• Assigned task
Which lines run from the start of the material below through the line containing "## This trong"? Retype them exactly, pictures excluded.

• Extracted entries
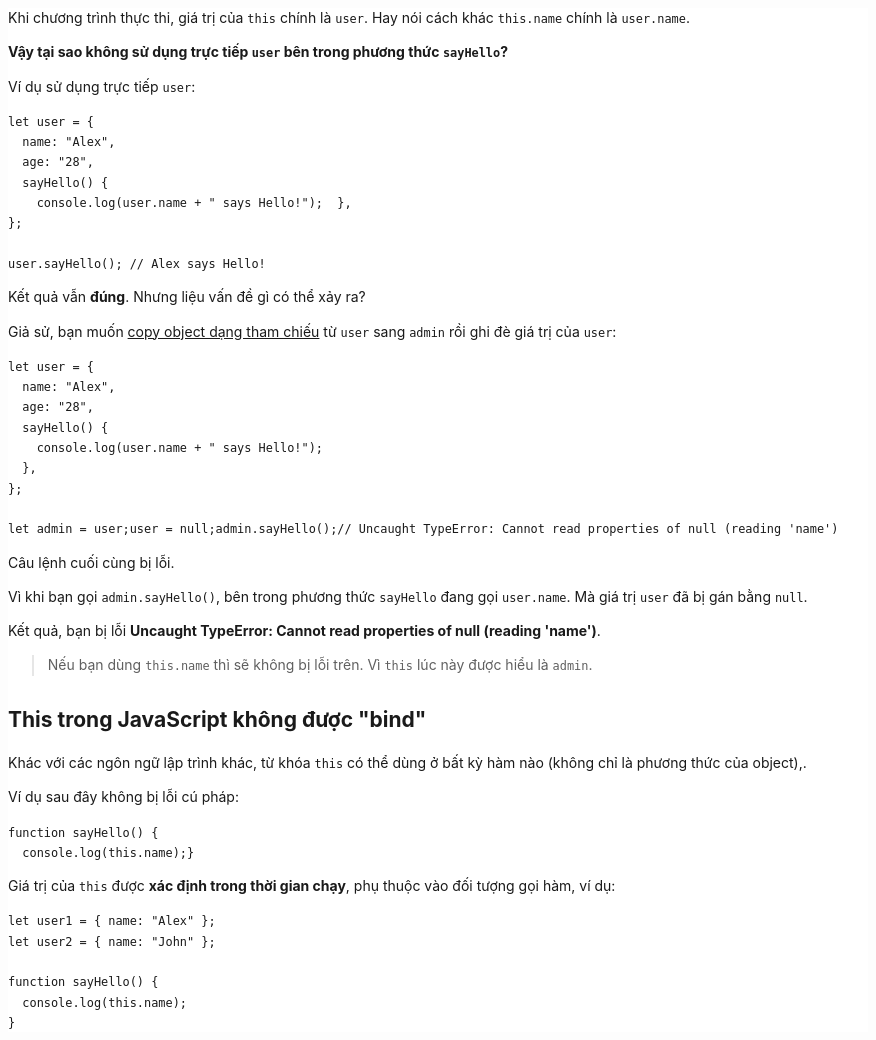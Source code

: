 Khi chương trình thực thi, giá trị của `this` chính là `user`. Hay nói cách khác `this.name` chính là `user.name`.

**Vậy tại sao không sử dụng trực tiếp `user` bên trong phương thức `sayHello`?**

Ví dụ sử dụng trực tiếp `user`:

    let user = {
      name: "Alex",
      age: "28",
      sayHello() {
        console.log(user.name + " says Hello!");  },
    };

    user.sayHello(); // Alex says Hello!

Kết quả vẫn **đúng**. Nhưng liệu vấn đề gì có thể xảy ra?

Giả sử, bạn muốn [copy object dạng tham chiếu](/bai-viet/javascript/copy-object-trong-javascript/) từ `user` sang `admin` rồi ghi đè giá trị của `user`:

    let user = {
      name: "Alex",
      age: "28",
      sayHello() {
        console.log(user.name + " says Hello!");
      },
    };

    let admin = user;user = null;admin.sayHello();// Uncaught TypeError: Cannot read properties of null (reading 'name')

Câu lệnh cuối cùng bị lỗi.

Vì khi bạn gọi `admin.sayHello()`, bên trong phương thức `sayHello` đang gọi `user.name`. Mà giá trị `user` đã bị gán bằng `null`.

Kết quả, bạn bị lỗi **Uncaught TypeError: Cannot read properties of null (reading 'name')**.

> Nếu bạn dùng `this.name` thì sẽ không bị lỗi trên. Vì `this` lúc này được hiểu là `admin`.

## This trong JavaScript không được "bind"

Khác với các ngôn ngữ lập trình khác, từ khóa `this` có thể dùng ở bất kỳ hàm nào (không chỉ là phương thức của object),.

Ví dụ sau đây không bị lỗi cú pháp:

    function sayHello() {
      console.log(this.name);}

Giá trị của `this` được **xác định trong thời gian chạy**, phụ thuộc vào đối tượng gọi hàm, ví dụ:

    let user1 = { name: "Alex" };
    let user2 = { name: "John" };

    function sayHello() {
      console.log(this.name);
    }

• Solution
Source code

: Khi chương trình thực thi, giá trị của `this` chính là `user`. Hay nói cách khác `this.name` chính là `user.name`.

**Vậy tại sao không sử dụng trực tiếp `user` bên trong phương thức `sayHello`?**

Ví dụ sử dụng trực tiếp `user`:

    let user = {
      name: "Alex",
      age: "28",
      sayHello() {
        console.log(user.name + " says Hello!");  },
    };

    user.sayHello(); // Alex says Hello!

Kết quả vẫn **đúng**. Nhưng liệu vấn đề gì có thể xảy ra?

Giả sử, bạn muốn [copy object dạng tham chiếu](/bai-viet/javascript/copy-object-trong-javascript/) từ `user` sang `admin` rồi ghi đè giá trị của `user`:

    let user = {
      name: "Alex",
      age: "28",
      sayHello() {
        console.log(user.name + " says Hello!");
      },
    };

    let admin = user;user = null;admin.sayHello();// Uncaught TypeError: Cannot read properties of null (reading 'name')

Câu lệnh cuối cùng bị lỗi.

Vì khi bạn gọi `admin.sayHello()`, bên trong phương thức `sayHello` đang gọi `user.name`. Mà giá trị `user` đã bị gán bằng `null`.

Kết quả, bạn bị lỗi **Uncaught TypeError: Cannot read properties of null (reading 'name')**.

> Nếu bạn dùng `this.name` thì sẽ không bị lỗi trên. Vì `this` lúc này được hiểu là `admin`.

## This trong JavaScript không được "bind"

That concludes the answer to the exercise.